The Odisha Space Applications Centre (ORSAC), a state agency, was roped in to set benchmarks for accuracy in the mapping surveys. The project team set up a test bed which underwent a detailed survey by ORSAC and the results derived were used as a benchmark to evaluate mapping vendors. Two were selected.

“The detailed survey by ORSAC set a very high accuracy test bed against which the mapping agencies were benchmarked. In future, the test bed can be used as a benchmark to test other vendors for their accuracy, speed and turnaround time,” Deb said in an interview.

Drone-based surveys are becoming the new method of choice when it comes to surveying or mapping areas especially with the speed and accuracy that the technology offers. Earlier this year, the Slum Rehabilitation Authority of Mumbai conducted a drone-based survey pilot at Hariyali village in Kurla as part of a bigger plan to map slums across Mumbai.
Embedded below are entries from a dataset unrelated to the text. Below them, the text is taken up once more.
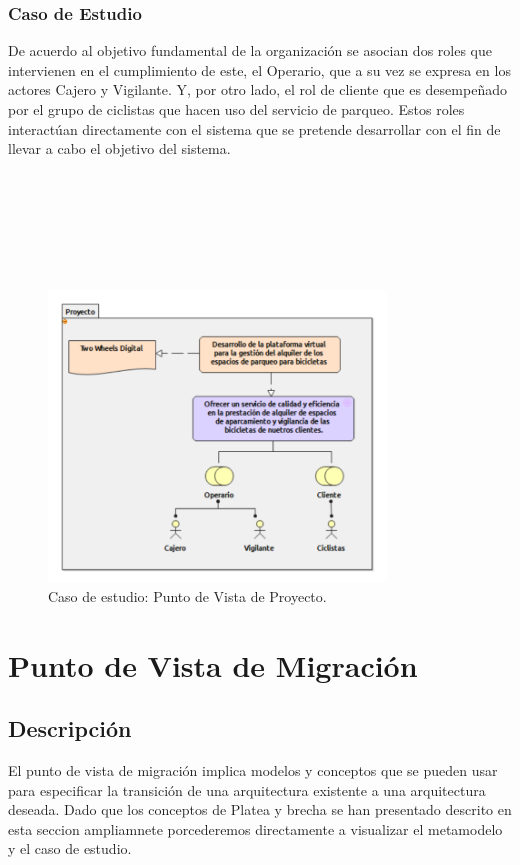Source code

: \subsubsection{Caso de Estudio}
De acuerdo al objetivo fundamental de la organización se asocian dos roles que intervienen en el cumplimiento de este, el Operario, que a su vez se expresa en los actores Cajero y Vigilante. Y, por otro lado, el rol de cliente que es desempeñado por el grupo de ciclistas que hacen uso del servicio de parqueo. Estos roles interactúan directamente con el sistema que se pretende desarrollar con el fin de llevar a cabo el objetivo del sistema.
\\
\\
\\
\\
\\
\\
\\

\begin{figure}[h]
	\centering
	\includegraphics[width=0.8\textwidth]{imagenes/Caso_Estudio/Migracion/Proyecto.PDF}
	\caption{Caso de estudio: Punto de Vista de Proyecto.}
	\label{fig:gap_analysis}
\end{figure}

\section{Punto de Vista de Migración}
\subsection{Descripción}
El punto de vista de migración implica modelos y conceptos que se pueden usar para especificar la transición de una arquitectura existente a una arquitectura deseada. Dado que los conceptos de Platea y brecha se han presentado descrito en esta seccion ampliamnete porcederemos directamente a visualizar el metamodelo y el caso de estudio.

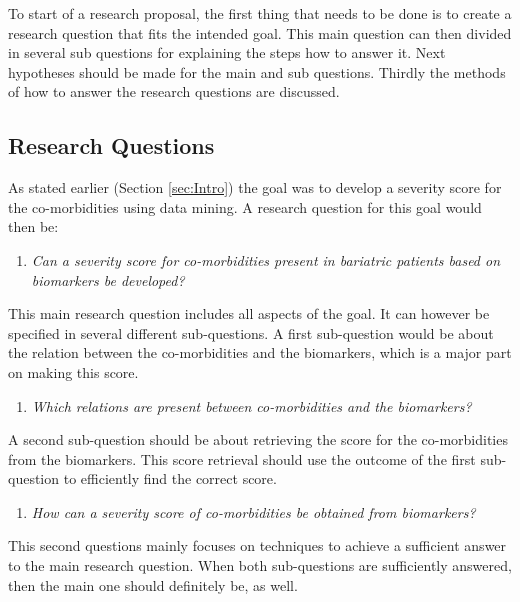 \documentclass[10pt,a4paper]{article}
\begin{document}
	To start of a research proposal, the first thing that needs to be done is to create a research question that fits the intended goal. This main question can then divided in several sub questions for explaining the steps how to answer it. Next hypotheses should be made for the main and sub questions. Thirdly the methods of how to answer the research questions are discussed. 
	
	\subsection{Research Questions}
	
	As stated earlier (Section \ref{sec:Intro}) the goal was to develop a severity score for the co-morbidities using data mining. A research question for this goal would then be:
	
	\begin{enumerate}
		\item[] \emph{Can a severity score for co-morbidities present in bariatric patients based on biomarkers be developed?}
	\end{enumerate}
	
	This main research question includes all aspects of the goal. It can however be specified in several different sub-questions. A first sub-question would be about the relation between the co-morbidities and the biomarkers, which is a major part on making this score.
	
	\begin{enumerate}
		\item \emph{Which relations are present between co-morbidities and the biomarkers?}
	\end{enumerate}
	
	A second sub-question should be about retrieving the score for the co-morbidities from the biomarkers. This score retrieval should use the outcome of the first sub-question to efficiently find the correct score.
	
	\begin{enumerate}[resume]
		\item \emph{How can a severity score of co-morbidities be obtained from biomarkers?}
	\end{enumerate}
	
	This second questions mainly focuses on techniques to achieve a sufficient answer to the main research question. When both sub-questions are sufficiently answered, then the main one should definitely be, as well.
	
\end{document}

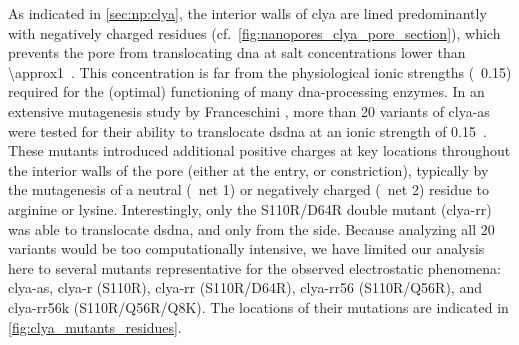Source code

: As indicated in \cref{sec:np:clya}, the interior walls of \gls{clya} are lined predominantly with negatively
charged residues (cf.~\cref{fig:nanopores_clya_pore_section}), which prevents the pore from translocating
\gls{dna} at salt concentrations lower than \SI{\approx1}{\Molar}~\cite{Franceschini-2013,Franceschini-2016}.
This concentration is far from the physiological ionic strengths (\ie~\SI{0.15}{\Molar}) required for the
(optimal) functioning of many \gls{dna}-processing enzymes. In an extensive mutagenesis study by Franceschini
\etal, more than 20 variants of \gls{clya-as} were tested for their ability to translocate \gls{dsdna} at an
ionic strength of \SI{0.15}{\Molar}~\cite{Franceschini-2016}. These mutants introduced additional positive
charges at key locations throughout the interior walls of the pore (either at the \cisi{} entry, \lumen{} or
\transi{} constriction), typically by the mutagenesis of a neutral (\ie~net \SI{+1}{\ec}) or negatively
charged (\ie~net \SI{+2}{\ec}) residue to arginine or lysine. Interestingly, only the S110R/D64R double mutant
(\gls{clya-rr}) was able to translocate \gls{dsdna}, and only from the \cisi{} side. Because analyzing all 20
variants would be too computationally intensive, we have limited our analysis here to several mutants
representative for the observed electrostatic phenomena: \gls{clya-as}, \gls{clya-r} (S110R), \gls{clya-rr}
(S110R/D64R), \gls{clya-rr56} (S110R/Q56R), and \gls{clya-rr56k} (S110R/Q56R/Q8K). The locations of their
mutations are indicated in \cref{fig:clya_mutants_residues}.

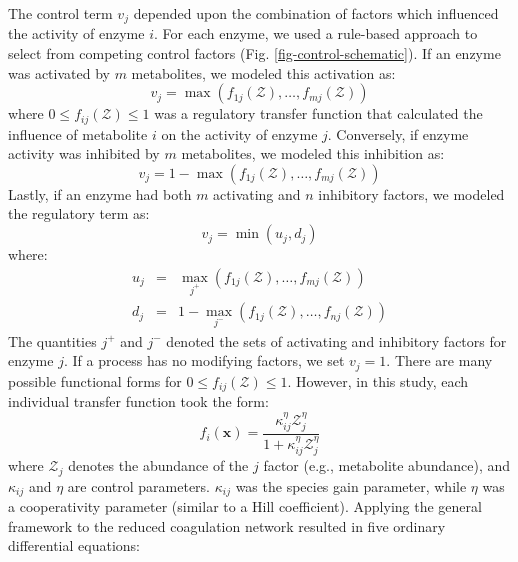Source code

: \documentclass[12pt]{article}
\begin{document}
The control term $v_{j}$ depended upon the combination of factors which influenced the activity of enzyme $i$.
For each enzyme, we used a rule-based approach to select from competing control factors (Fig. \ref{fig-control-schematic}). 
If an enzyme was activated by $m$ metabolites, we modeled this activation as:
\begin{equation}
	v_{j} = \max\left(f_{1j}\left(\mathcal{Z}\right),\hdots,f_{mj}\left(\mathcal{Z}\right)\right)
\end{equation}where $0\leq f_{ij}\left(\mathcal{Z}\right)\leq 1$ was a regulatory transfer function that calculated the influence of metabolite $i$ on the activity of enzyme $j$. 
Conversely, if enzyme activity was inhibited by $m$ metabolites, we modeled this inhibition as:
\begin{equation}
	v_{j} = 1 - \max\left(f_{1j}\left(\mathcal{Z}\right),\hdots,f_{mj}\left(\mathcal{Z}\right)\right)
\end{equation}Lastly, if an enzyme had both $m$ activating and $n$ inhibitory factors, we modeled the regulatory term as:
\begin{equation}
	v_{j} = \min\left(u_{j},d_{j}\right)
\end{equation}where:
\begin{eqnarray}
	u_{j} &=& \max_{j^{+}}\left(f_{1j}\left(\mathcal{Z}\right),\hdots,f_{mj}\left(\mathcal{Z}\right)\right) \\
	d_{j} &=& 1 - \max_{j^{-}}\left(f_{1j}\left(\mathcal{Z}\right),\hdots,f_{nj}\left(\mathcal{Z}\right)\right)
\end{eqnarray}
The quantities $j^{+}$ and $j^{-}$ denoted the sets of activating and inhibitory factors for enzyme $j$. 
If a process has no modifying factors, we set $v_{j} = 1$.
There are many possible functional forms for $0\leq f_{ij}\left(\mathcal{Z}\right)\leq 1$. 
However, in this study, each individual transfer function took the form:
\begin{equation}\label{eqn:control-factor}
	f_{i}\left(\mathbf{x}\right) = \frac{\kappa_{ij}^{\eta}\mathcal{Z}_{j}^{\eta}}{1 + \kappa_{ij}^{\eta}\mathcal{Z}_{j}^{\eta}}
\end{equation}where $\mathcal{Z}_{j}$ denotes the abundance of the $j$ factor (e.g., metabolite abundance), and $\kappa_{ij}$ and $\eta$ are control parameters. 
$\kappa_{ij}$ was the species gain parameter, while $\eta$ was a cooperativity parameter (similar to a Hill coefficient).
Applying the general framework to the reduced coagulation network resulted in five ordinary differential equations:
\end{document}
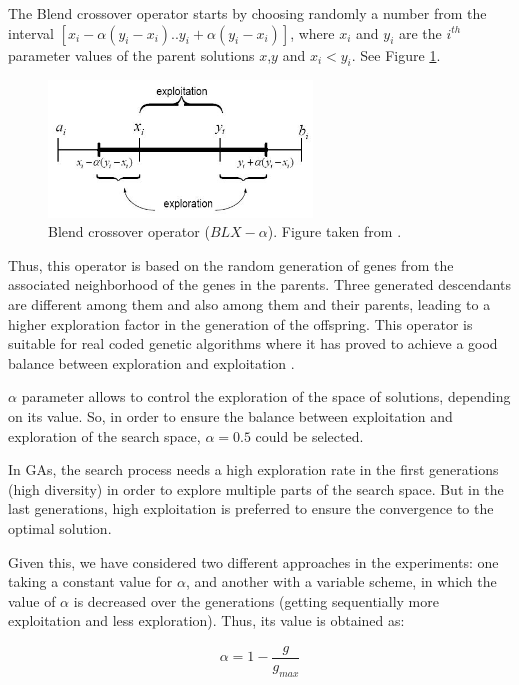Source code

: \documentclass[10pt,journal,compsoc]{IEEEtran}
\begin{document}
The Blend crossover operator starts by choosing randomly a number from the interval $[x_i-\alpha(y_i-x_i).. y_i+\alpha(y_i-x_i)]$, where $x_i$ and $y_i$ are the $i^{th}$ parameter values of the parent solutions $x$,$y$ and $x_i < y_i$. See Figure \ref{fig:blxalpha}.

 \begin{figure}[!ht]	
 	\begin{center}
 		\includegraphics[width=7cm]{fig/blxalpha.jpg}
 		\caption{Blend crossover operator ($BLX-\alpha$). Figure taken from \cite{Adibo_BLXFig_03}.}
 		\label{fig:blxalpha}	
 	\end{center}	
 \end{figure}

Thus, this operator is based on the random generation of genes from the associated neighborhood of the genes in the parents. Three generated descendants are different among them and also among them and their parents, leading to a higher exploration factor in the generation of the offspring.
This operator is suitable for real coded genetic algorithms where it has proved to achieve a good balance between exploration and exploitation \cite{blx2008}.

$\alpha$ parameter allows to control the exploration of the space of solutions, depending on its value. So, in order to ensure the balance between exploitation and exploration of the search space, $\alpha = 0.5$ could be selected.

In GAs, the search process needs a high exploration rate in the first generations (high diversity) in order to explore multiple parts of the search space. But in the last generations, high exploitation is preferred to ensure the convergence to the optimal solution.

Given this, we have considered two different approaches in the experiments: one taking a constant value for $\alpha$, and another with a variable scheme, in which the value of $\alpha$ is decreased over the generations (getting sequentially more exploitation and less exploration). Thus, its value is obtained as:

 \begin{equation}
 	\label{eqalpha}
 	\alpha =1-\frac{g}{g_{max}}
 \end{equation}
\end{document}
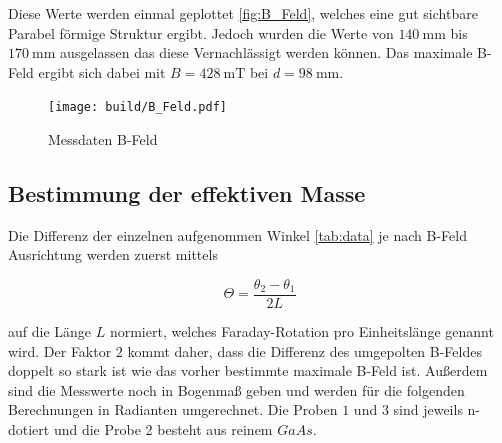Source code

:Diese Werte werden einmal geplottet \eqref{fig:B_Feld}, welches eine gut sichtbare Parabel förmige Struktur ergibt. 
Jedoch wurden die Werte von $\qty{140}{\milli\meter}$ bis $\qty{170}{\milli\meter}$ ausgelassen das diese Vernachlässigt werden können. 
Das maximale B-Feld ergibt sich dabei mit $B=\qty{428}{\milli\tesla}$ bei $d=\qty{98}{\milli\meter}$. 

\begin{figure}[H]
	\centering
	\texttt{[image: build/B\_Feld.pdf]}
	\caption{Messdaten B-Feld}\label{fig:B_Feld}
\end{figure}

\subsection{Bestimmung der effektiven Masse}
Die Differenz der einzelnen aufgenommen Winkel \eqref{tab:data} je nach B-Feld Ausrichtung werden zuerst mittels 

\begin{equation}
    \Theta =\frac{\theta_2 - \theta_1}{2L} 
\end{equation}

auf die Länge $L$ normiert, welches Faraday-Rotation pro Einheitslänge genannt wird.  
Der Faktor $2$ kommt daher, dass die Differenz des umgepolten B-Feldes doppelt so stark ist wie das vorher bestimmte maximale B-Feld ist. 
Außerdem sind die Messwerte noch in Bogenmaß geben und werden für die folgenden Berechnungen in Radianten umgerechnet. 
Die Proben $1$ und $3$ sind jeweils n-dotiert und die Probe 2 besteht aus reinem $GaAs$.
According to Ananth Padmanabhan, a fellow at think tank Carnegie India, there is a lot of digitization in land titling in India today but the data on the title can be wrong to begin with. This becomes all the more troublesome with new technologies like blockchain where data is immutable and inaccurate data can have a significant impact on the entire implementation. States such as Andhra Pradesh, Maharashtra, and Telangana are trialling land titles on blockchains, as is NITI Aayog, India’s policy think tank.

“Surveys and mapping done using drones provide better granular data, especially when it comes to highly populated settlements like slums where boundaries are difficult to be identified. Also, drones allow you to cover a larger area in the same amount of time with good accuracy,” says Padmanabhan.

Imagery captured over time of the same area can be used to monitor development or progress in areas over a period of time.